Inversion of matrix made of diagonal blocks

Alec Jacobson

July 20, 2014

weblog/

Recently I needed to invert (a.k.a. solve against) a large matrix with a special form. It was a block matrix where each block was diagonal:

 M = [M11 M12 ... M1n
      M21 ...
      ...
      Mn1 Mn2 ... Mnn];

where each Mij was a diagonal matrix. In my case Mij=Mji, though I won't rely on this for the following.

Note that this is not the same as a "block diagonal matrix" though it can be rearrange into such a matrix.

The inverse of my kind of matrix will have the same sparsity pattern. I can find it using a recursive application of the blockwise matrix inversion formula.

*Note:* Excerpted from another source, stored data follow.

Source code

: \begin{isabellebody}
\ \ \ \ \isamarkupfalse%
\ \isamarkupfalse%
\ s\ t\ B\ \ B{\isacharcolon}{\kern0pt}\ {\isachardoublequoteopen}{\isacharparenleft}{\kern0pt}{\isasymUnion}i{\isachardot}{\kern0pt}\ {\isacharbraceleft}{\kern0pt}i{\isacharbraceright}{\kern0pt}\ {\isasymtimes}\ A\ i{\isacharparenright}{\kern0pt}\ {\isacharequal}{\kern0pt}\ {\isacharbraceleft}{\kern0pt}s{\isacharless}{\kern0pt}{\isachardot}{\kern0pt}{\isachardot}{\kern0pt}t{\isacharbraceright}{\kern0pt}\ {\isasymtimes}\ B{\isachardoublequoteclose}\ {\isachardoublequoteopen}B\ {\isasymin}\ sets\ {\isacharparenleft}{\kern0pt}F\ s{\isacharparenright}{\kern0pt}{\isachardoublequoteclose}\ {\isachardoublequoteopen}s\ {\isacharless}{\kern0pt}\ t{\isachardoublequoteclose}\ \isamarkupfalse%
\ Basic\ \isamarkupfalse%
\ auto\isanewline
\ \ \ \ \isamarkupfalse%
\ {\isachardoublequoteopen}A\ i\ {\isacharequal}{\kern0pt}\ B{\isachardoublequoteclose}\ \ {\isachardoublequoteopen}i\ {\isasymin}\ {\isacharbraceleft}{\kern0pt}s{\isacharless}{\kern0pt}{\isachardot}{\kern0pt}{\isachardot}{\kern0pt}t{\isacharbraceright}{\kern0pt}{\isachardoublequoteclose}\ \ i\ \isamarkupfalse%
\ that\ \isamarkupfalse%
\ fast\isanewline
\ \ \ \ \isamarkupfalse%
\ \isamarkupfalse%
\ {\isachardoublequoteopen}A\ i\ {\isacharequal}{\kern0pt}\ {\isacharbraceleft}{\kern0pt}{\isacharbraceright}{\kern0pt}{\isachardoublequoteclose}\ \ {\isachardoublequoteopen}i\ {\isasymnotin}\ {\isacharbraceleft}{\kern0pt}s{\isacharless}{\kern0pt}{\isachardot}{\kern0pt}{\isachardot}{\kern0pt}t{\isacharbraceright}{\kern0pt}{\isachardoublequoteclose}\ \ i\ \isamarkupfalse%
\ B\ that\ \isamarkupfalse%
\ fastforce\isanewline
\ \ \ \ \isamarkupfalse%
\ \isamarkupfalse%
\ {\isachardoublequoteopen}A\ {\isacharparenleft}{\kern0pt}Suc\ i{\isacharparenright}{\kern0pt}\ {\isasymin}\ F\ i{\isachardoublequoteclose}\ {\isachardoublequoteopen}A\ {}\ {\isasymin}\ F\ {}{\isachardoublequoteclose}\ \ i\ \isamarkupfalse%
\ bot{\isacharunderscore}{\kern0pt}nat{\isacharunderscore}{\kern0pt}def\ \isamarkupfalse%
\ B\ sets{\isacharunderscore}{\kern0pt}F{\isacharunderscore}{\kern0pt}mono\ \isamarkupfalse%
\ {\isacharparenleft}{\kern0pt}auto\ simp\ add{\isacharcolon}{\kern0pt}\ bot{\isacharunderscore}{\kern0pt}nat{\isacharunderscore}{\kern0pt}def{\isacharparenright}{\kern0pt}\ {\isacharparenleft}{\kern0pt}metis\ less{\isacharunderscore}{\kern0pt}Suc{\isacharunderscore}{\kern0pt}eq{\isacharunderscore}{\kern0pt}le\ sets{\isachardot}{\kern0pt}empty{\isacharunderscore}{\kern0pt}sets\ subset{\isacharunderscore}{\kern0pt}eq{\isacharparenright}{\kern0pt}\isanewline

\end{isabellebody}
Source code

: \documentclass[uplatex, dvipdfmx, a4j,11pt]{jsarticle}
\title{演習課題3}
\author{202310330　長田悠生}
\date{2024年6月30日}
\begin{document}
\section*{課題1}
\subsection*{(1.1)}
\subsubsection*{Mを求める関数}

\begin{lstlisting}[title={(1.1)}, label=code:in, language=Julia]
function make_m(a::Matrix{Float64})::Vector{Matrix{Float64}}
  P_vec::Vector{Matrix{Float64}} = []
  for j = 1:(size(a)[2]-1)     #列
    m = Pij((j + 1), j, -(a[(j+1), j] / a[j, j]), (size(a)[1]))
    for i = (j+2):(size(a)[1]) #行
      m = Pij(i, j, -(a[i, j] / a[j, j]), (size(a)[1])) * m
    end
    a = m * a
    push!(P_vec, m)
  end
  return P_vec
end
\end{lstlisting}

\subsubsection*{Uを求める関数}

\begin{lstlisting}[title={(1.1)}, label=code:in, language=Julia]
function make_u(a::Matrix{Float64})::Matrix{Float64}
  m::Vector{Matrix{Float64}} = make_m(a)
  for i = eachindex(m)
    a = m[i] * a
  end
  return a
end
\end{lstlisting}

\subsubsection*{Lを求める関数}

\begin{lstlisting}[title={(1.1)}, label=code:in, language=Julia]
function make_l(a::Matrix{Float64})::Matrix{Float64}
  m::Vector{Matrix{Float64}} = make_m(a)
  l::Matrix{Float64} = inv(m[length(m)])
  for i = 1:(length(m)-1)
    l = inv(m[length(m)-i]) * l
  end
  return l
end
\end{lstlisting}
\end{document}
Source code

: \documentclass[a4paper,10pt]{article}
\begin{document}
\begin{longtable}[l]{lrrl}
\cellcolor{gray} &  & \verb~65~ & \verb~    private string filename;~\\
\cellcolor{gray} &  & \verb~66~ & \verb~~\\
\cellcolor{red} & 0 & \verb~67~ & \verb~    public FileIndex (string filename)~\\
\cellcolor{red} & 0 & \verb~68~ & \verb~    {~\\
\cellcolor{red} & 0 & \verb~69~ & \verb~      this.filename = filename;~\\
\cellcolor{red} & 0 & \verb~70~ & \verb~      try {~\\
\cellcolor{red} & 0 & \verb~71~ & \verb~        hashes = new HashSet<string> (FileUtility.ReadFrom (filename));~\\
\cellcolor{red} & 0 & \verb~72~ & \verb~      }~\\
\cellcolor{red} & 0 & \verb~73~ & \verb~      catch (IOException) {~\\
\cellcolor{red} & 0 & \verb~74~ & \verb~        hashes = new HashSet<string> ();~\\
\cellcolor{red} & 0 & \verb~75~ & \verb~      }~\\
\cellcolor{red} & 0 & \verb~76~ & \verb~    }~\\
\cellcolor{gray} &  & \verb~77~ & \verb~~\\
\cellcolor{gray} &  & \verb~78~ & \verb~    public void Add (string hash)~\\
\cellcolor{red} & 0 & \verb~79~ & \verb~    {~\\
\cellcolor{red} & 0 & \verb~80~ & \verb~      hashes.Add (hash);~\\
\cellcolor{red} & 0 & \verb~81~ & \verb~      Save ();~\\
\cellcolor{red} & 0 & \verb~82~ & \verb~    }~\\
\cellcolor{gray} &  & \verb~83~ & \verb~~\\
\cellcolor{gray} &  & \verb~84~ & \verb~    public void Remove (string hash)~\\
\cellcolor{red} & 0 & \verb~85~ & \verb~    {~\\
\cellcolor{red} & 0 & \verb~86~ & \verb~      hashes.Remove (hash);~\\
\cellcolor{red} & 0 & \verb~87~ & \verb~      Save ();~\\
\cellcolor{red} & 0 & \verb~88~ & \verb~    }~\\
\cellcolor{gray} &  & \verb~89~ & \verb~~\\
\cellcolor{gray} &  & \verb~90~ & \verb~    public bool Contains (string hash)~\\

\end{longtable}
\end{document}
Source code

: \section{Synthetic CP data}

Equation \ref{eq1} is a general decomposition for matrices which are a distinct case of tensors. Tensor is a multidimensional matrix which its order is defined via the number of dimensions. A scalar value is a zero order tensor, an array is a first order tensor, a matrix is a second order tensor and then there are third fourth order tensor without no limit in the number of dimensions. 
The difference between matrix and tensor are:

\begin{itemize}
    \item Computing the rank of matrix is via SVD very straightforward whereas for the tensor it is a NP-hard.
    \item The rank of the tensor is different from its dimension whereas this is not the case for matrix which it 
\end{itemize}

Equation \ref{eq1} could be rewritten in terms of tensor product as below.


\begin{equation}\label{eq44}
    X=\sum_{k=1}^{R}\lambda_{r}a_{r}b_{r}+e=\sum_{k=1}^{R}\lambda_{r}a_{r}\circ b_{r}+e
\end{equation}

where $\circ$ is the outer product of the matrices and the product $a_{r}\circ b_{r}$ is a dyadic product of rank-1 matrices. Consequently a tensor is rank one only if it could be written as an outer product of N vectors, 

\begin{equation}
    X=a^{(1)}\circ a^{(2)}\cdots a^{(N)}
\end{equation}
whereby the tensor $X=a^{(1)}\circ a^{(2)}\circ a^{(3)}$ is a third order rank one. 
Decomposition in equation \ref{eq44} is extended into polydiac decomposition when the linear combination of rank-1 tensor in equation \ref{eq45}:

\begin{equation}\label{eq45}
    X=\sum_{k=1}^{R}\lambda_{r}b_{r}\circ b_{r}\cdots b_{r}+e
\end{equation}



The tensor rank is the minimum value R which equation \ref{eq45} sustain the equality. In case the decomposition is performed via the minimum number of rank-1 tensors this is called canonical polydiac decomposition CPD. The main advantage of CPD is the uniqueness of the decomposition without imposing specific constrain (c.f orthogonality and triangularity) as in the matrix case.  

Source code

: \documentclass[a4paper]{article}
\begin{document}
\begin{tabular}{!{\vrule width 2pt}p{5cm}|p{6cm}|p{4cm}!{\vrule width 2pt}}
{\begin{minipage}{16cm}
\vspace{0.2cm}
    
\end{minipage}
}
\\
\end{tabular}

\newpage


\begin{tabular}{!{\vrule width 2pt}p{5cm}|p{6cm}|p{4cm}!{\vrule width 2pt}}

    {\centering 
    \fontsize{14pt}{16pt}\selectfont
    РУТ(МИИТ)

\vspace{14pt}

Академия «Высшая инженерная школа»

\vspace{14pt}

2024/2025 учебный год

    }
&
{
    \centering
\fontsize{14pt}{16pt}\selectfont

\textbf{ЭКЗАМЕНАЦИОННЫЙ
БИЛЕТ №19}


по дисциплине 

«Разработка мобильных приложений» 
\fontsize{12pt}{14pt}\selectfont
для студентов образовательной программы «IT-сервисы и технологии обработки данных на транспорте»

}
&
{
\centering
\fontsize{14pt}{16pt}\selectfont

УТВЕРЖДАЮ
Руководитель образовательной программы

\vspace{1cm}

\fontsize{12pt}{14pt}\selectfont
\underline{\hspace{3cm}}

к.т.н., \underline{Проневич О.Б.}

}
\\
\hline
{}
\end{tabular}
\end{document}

Here's a little function to do exactly that:

function N = diag_blk_inv(M,k)
  % DIAG_BLK_INV Invert a block matrix made out of square diagonal blocks. M
  % should be of the form:
  %
  %   M = [M11 M12 ... M1n
  %        M21 ...
  %        ...
  %        Mn1 Mn2 ... Mnn];
  % where each Mij is a diagonal matrix.
  %
  % Inputs:
  %   M  n*k by n*k matrix made out of diagonal blocks.
  % Outputs:
  %   N  n*k by n*k matrix inverse of M
  %

  switch k
  case 1
    assert(isdiag(M));
    N = diag(sparse(1./diag(M)));
    return;
  end

  assert(size(M,1)==size(M,2),'Must be square');
  assert(rem(size(M,1),k)==0,'Must be divisble by k');
  n = size(M,1)/k;
  % Extract 4 blocks
  A = M(0*n+(1:(k-1)*n),0*n+(1:(k-1)*n));
  B = M(0*n+(1:(k-1)*n),(k-1)*n+(1:n));
  C = M((k-1)*n+(1:n),0*n+(1:(k-1)*n));
  D = M((k-1)*n+(1:n),(k-1)*n+(1:n));
  assert(isdiag(D));
  % https://en.wikipedia.org/wiki/Invertible_matrix#Blockwise_inversion
  Ainv = diag_blk_inv(A,k-1);
  % Schur complement 
  S = (D-C*Ainv*B);
  assert(isdiag(S));
  Sinv = diag_blk_inv(S,1);
  N = [Ainv + Ainv*B*Sinv*C*Ainv -Ainv*B*Sinv; ...
       -Sinv*C*Ainv              Sinv];
end

Update: No doubt someone will see that I'm computing the inverse explicitly and call me a heretic. Actually in the case of diagonal matrices there's some room for argument why one might want to do this. In terms of efficiency, this is orders of magnitude faster than calling inv(M)*B or M\B. However, matlab's \ doesn't seem to figure out that it could use cholesky decomposition. In that case L = chol(M);L\(L'\B) is roughly the same speed as diag_blk_inv(M,k)*B: both are fast.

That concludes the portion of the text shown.